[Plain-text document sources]

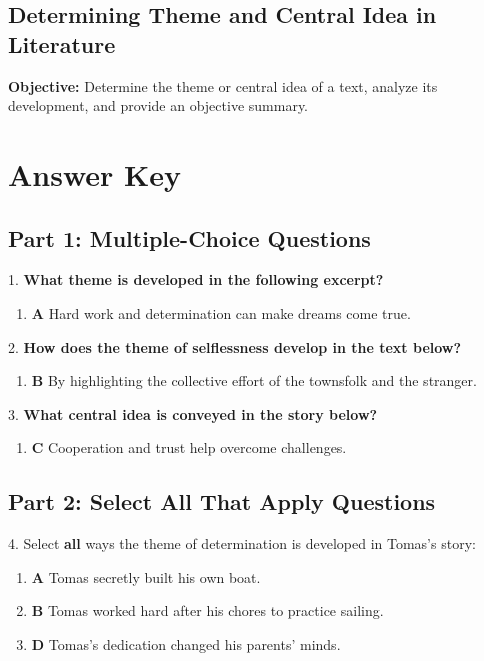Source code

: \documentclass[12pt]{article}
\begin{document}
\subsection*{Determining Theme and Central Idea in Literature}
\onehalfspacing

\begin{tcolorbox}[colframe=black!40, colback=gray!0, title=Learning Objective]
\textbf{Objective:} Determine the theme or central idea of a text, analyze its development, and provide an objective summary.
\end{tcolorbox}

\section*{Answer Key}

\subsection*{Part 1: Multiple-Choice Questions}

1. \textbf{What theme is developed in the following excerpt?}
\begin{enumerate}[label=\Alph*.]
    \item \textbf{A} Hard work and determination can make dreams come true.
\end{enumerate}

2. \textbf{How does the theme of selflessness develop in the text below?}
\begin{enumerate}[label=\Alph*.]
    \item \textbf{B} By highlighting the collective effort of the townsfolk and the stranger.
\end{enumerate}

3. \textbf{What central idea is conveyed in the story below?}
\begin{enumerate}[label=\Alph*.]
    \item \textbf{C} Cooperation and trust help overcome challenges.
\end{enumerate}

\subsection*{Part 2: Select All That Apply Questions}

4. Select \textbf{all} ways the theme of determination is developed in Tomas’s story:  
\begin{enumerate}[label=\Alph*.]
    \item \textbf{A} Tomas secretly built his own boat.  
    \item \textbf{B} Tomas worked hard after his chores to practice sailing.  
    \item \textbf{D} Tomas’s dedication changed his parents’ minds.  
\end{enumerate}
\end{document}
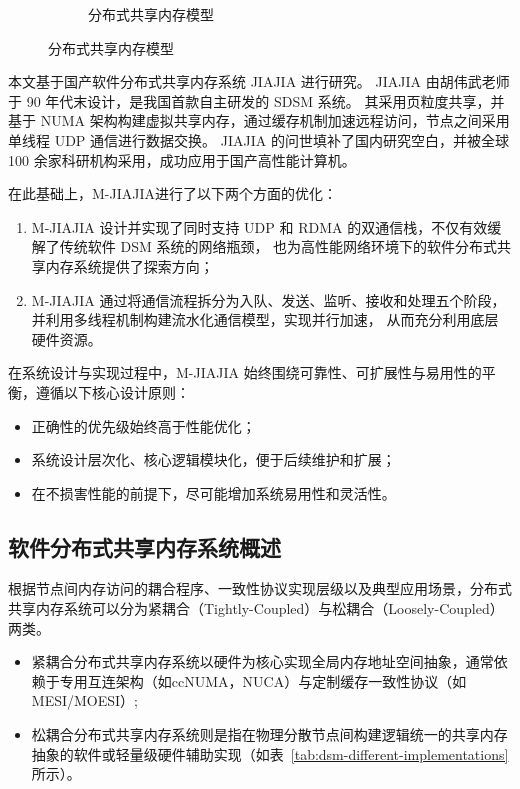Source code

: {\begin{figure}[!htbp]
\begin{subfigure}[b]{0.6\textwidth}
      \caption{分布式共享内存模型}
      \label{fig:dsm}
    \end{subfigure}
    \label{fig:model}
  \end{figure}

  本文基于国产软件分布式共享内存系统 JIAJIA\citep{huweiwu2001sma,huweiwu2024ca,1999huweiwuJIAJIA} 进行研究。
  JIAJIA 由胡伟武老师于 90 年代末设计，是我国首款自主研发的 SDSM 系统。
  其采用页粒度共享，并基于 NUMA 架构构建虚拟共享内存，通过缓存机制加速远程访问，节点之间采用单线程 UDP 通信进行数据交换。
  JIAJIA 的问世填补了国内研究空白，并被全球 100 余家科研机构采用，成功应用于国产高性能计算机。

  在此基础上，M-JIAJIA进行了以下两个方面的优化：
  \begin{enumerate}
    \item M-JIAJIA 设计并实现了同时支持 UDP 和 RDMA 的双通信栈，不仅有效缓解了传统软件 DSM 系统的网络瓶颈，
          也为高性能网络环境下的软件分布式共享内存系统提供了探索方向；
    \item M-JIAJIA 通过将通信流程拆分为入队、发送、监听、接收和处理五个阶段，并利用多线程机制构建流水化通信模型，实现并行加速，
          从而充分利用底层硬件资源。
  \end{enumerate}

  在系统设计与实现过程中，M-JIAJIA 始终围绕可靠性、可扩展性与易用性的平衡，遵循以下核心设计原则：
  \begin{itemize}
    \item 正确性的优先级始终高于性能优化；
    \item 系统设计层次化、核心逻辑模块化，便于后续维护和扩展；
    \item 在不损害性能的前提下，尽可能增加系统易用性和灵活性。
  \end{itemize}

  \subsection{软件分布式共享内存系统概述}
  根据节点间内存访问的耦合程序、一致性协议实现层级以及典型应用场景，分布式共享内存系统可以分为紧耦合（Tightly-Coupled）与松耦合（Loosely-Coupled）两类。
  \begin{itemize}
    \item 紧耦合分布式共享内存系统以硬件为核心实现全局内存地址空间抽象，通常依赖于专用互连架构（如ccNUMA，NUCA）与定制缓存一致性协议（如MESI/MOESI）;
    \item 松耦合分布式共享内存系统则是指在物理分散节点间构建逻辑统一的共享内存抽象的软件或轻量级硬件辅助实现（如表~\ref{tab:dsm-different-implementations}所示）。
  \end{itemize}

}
...
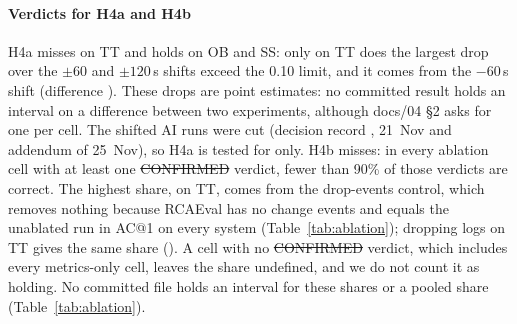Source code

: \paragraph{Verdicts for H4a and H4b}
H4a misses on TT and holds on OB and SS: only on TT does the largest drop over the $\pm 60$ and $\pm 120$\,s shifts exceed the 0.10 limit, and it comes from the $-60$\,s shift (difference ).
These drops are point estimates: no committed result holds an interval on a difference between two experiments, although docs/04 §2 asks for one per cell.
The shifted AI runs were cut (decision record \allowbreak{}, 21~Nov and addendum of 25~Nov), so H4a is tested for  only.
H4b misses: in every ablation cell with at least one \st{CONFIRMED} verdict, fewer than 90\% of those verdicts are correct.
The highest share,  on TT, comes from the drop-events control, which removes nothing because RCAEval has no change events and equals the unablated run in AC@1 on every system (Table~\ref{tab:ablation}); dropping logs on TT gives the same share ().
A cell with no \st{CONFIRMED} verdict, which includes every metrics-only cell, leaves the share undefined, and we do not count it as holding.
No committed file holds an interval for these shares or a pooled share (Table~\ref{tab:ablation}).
---
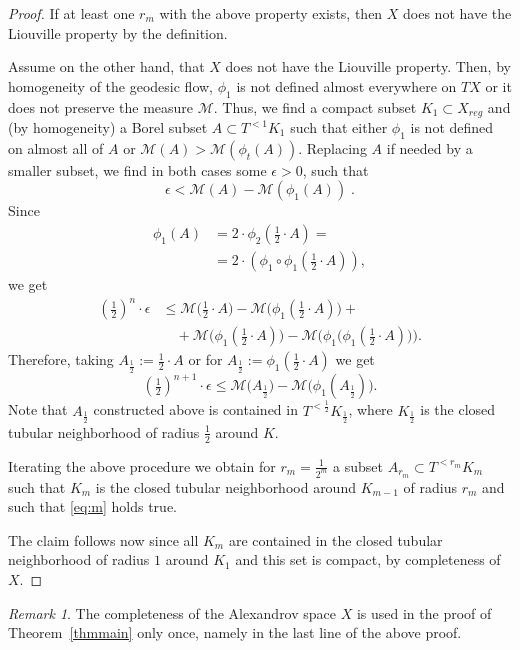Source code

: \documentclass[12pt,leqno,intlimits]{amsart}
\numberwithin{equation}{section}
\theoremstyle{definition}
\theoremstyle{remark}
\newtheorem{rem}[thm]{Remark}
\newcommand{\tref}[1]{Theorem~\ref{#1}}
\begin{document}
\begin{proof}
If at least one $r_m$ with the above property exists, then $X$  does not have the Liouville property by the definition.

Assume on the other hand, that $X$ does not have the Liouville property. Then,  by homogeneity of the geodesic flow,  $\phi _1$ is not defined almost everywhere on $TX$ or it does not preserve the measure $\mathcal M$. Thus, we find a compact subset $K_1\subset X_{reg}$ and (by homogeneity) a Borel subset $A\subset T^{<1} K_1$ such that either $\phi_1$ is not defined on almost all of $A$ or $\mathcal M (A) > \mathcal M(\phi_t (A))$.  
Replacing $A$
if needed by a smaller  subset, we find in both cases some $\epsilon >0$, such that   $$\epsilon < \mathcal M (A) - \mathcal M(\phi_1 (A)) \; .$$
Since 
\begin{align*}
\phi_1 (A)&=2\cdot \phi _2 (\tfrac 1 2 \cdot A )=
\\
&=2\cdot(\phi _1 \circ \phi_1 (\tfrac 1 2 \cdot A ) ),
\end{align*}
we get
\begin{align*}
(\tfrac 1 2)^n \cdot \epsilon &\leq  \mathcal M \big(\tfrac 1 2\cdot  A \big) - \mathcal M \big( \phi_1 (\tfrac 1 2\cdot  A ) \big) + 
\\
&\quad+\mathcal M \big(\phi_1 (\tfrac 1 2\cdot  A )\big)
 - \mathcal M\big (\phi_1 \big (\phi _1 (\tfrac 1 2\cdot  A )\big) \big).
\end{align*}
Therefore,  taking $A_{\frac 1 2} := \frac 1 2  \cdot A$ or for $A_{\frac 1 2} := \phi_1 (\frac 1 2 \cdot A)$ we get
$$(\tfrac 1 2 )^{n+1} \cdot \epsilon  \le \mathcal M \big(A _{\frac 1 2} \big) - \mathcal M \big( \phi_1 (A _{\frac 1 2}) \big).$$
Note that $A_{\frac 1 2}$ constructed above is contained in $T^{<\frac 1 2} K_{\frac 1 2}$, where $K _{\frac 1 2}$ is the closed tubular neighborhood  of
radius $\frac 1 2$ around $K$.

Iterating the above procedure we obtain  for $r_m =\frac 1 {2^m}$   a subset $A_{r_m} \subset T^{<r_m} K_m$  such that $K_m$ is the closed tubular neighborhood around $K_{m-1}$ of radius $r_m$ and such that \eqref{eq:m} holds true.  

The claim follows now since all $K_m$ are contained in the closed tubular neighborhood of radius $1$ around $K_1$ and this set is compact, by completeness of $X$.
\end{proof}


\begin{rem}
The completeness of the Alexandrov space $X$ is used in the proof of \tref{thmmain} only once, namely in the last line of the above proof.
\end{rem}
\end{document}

## WORK INSTRUCTION
Identify each line in the records above containing the word "theoremstyle"; copy those lines.

## EXERCISE RESULT
\theoremstyle{definition}
\theoremstyle{remark}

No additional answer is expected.